Secondo i giudici, dopo oltre vent’anni dall’avvio delle misure di tutela, il quadro dei rischi si sarebbe progressivamente ridotto, anche alla luce della conclusione degli impegni processuali della donna.
La sentenza riguarda una testimone ammessa al programma di protezione nel 2004 su proposta della Direzione Distrettuale Antimafia di Catanzaro. La donna aveva collaborato con la magistratura in procedimenti legati alla criminalità organizzata.
Nel corso degli anni aveva beneficiato delle misure previste per i testimoni di giustizia, compresi trasferimenti e sostegni economici.
La lunga storia del programma speciale di protezione
Il programma speciale era stato inizialmente interrotto nel 2007. In quel momento la Commissione centrale aveva deciso di non prorogarlo, riconoscendo però alla testimone un sostegno economico straordinario previsto dalla legge.
Cinque anni dopo, nel 2012, la donna era stata riammessa nel sistema di protezione per “sopravvenute ragioni di sicurezza”. La nuova ammissione era però avvenuta con una precisazione importante: non avrebbe più potuto beneficiare di ulteriori capitalizzazioni economiche, avendo già ricevuto quelle precedenti.

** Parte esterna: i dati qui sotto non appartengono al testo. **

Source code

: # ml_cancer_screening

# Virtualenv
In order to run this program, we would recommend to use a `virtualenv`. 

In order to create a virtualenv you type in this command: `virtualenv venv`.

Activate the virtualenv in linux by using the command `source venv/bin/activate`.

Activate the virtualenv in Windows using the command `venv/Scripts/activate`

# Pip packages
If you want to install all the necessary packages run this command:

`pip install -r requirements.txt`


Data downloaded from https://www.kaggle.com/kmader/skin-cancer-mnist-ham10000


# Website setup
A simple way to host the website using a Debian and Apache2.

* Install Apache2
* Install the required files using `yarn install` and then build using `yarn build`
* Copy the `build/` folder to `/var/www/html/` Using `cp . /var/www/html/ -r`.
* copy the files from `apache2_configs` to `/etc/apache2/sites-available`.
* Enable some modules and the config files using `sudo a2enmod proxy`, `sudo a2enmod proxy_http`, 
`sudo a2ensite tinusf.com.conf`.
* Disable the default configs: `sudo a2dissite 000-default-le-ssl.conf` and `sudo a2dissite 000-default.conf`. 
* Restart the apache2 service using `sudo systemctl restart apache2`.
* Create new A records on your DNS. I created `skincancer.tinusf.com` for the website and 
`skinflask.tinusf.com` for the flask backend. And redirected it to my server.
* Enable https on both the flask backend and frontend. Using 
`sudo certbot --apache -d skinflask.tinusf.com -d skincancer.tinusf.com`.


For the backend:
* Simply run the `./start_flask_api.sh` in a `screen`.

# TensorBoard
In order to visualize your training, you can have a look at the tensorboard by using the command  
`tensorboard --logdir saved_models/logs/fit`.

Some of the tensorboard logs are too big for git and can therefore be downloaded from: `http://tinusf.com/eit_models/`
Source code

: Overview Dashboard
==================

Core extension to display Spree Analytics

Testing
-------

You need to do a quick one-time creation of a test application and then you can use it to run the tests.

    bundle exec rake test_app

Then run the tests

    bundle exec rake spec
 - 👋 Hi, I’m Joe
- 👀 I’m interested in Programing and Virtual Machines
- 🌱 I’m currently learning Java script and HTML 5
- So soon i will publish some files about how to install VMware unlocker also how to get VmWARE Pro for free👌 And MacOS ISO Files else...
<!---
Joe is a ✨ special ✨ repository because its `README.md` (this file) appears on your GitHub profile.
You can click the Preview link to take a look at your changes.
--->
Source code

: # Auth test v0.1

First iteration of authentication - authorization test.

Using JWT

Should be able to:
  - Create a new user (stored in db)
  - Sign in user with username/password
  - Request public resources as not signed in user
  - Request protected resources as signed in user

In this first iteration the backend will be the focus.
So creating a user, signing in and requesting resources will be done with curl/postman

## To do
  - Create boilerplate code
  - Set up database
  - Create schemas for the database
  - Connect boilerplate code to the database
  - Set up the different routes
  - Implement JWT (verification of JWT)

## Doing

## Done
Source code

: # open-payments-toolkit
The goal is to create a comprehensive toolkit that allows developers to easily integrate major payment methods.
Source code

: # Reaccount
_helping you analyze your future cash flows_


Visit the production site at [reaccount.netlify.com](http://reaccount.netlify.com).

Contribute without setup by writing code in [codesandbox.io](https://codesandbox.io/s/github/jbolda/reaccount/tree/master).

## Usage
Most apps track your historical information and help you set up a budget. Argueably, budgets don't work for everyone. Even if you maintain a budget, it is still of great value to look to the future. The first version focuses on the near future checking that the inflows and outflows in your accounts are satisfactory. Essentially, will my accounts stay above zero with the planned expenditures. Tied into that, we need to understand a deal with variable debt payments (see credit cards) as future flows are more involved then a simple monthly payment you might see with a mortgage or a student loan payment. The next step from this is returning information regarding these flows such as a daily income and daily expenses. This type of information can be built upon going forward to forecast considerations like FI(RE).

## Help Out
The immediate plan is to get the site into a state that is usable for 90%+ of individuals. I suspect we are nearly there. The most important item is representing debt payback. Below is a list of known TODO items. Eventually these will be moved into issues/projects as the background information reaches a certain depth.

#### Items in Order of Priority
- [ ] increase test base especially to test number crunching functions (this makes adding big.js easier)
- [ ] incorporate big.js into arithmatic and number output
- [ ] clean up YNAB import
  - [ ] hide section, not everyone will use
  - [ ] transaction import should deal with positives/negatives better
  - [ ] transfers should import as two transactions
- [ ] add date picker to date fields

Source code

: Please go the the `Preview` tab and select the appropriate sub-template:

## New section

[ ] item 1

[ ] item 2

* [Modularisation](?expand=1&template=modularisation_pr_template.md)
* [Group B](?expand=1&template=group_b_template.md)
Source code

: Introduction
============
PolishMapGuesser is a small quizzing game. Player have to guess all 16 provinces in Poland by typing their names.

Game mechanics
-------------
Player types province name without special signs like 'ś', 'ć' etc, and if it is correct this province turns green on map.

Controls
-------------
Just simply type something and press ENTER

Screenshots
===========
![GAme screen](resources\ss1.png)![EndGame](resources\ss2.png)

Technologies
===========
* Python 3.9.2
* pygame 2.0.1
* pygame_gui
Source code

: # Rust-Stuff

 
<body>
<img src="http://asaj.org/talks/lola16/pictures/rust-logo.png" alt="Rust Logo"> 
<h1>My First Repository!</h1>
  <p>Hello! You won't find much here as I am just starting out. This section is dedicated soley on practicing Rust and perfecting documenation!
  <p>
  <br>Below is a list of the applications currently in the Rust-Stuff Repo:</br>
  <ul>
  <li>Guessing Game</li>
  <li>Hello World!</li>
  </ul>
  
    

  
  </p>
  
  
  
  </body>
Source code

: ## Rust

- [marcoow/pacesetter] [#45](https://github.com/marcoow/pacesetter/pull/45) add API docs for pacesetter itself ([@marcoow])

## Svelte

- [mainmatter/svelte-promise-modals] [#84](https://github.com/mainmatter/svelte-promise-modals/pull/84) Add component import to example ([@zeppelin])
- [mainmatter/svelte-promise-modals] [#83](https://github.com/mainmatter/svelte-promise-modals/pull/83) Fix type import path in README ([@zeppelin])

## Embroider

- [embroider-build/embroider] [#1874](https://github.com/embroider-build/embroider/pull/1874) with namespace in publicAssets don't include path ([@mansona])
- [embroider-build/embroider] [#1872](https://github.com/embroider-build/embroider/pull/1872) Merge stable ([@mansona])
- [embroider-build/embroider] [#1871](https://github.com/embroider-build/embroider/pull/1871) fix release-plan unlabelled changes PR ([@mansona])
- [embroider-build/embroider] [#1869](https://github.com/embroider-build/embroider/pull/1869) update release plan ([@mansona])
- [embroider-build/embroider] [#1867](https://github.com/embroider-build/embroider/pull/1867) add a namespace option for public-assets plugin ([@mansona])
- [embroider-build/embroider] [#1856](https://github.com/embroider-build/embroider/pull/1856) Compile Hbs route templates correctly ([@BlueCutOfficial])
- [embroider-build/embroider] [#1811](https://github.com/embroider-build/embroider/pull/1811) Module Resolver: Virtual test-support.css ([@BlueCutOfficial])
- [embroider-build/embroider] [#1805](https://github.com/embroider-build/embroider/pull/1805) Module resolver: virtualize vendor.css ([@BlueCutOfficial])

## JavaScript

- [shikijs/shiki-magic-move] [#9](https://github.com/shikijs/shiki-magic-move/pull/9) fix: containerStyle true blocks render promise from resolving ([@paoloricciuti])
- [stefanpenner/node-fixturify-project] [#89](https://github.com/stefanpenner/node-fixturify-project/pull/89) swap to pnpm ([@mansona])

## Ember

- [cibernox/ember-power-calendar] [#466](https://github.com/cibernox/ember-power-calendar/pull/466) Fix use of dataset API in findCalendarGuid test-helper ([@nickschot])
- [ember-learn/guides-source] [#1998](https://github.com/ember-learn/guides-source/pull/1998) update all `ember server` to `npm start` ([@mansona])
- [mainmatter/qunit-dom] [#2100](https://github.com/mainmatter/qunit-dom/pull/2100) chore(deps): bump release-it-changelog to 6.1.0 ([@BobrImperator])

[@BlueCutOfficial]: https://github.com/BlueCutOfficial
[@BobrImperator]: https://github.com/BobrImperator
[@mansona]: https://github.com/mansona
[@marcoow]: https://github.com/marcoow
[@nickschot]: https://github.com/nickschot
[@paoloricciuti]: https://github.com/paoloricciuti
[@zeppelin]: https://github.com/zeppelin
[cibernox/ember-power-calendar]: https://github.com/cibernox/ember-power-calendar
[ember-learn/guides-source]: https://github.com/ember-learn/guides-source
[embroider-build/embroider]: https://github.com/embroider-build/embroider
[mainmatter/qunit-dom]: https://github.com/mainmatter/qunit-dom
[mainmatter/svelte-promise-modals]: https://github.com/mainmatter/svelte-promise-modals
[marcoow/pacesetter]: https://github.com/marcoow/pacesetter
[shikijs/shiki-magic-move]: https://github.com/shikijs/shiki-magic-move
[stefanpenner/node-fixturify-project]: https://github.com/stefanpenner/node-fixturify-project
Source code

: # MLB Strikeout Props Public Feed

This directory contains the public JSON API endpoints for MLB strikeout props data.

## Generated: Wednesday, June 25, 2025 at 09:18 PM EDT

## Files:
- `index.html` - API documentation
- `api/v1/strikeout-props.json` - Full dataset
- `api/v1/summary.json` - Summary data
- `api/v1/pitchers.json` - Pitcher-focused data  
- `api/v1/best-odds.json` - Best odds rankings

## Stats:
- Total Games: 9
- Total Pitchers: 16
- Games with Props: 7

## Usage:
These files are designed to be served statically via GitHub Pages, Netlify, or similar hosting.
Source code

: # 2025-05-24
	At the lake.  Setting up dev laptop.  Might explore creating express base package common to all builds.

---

Nel 2023 la Commissione centrale ha avviato una nuova verifica sulla necessità di mantenere attive le misure speciali. Sono stati acquisiti i pareri della Direzione Distrettuale Antimafia di Catanzaro e della Direzione nazionale antimafia e antiterrorismo. Entrambe hanno ritenuto possibile un “graduale affievolimento delle misure tutorie”.
Secondo gli uffici antimafia, il tempo trascorso e il “sostanziale esaurimento degli impegni processuali” della testimone avevano modificato il quadro complessivo del rischio.
Il rifiuto del trasferimento
Uno degli elementi centrali della vicenda riguarda il comportamento della stessa testimone.
Il Servizio centrale di protezione aveva disposto un trasferimento per ragioni di sicurezza, ma la donna lo aveva rifiutato.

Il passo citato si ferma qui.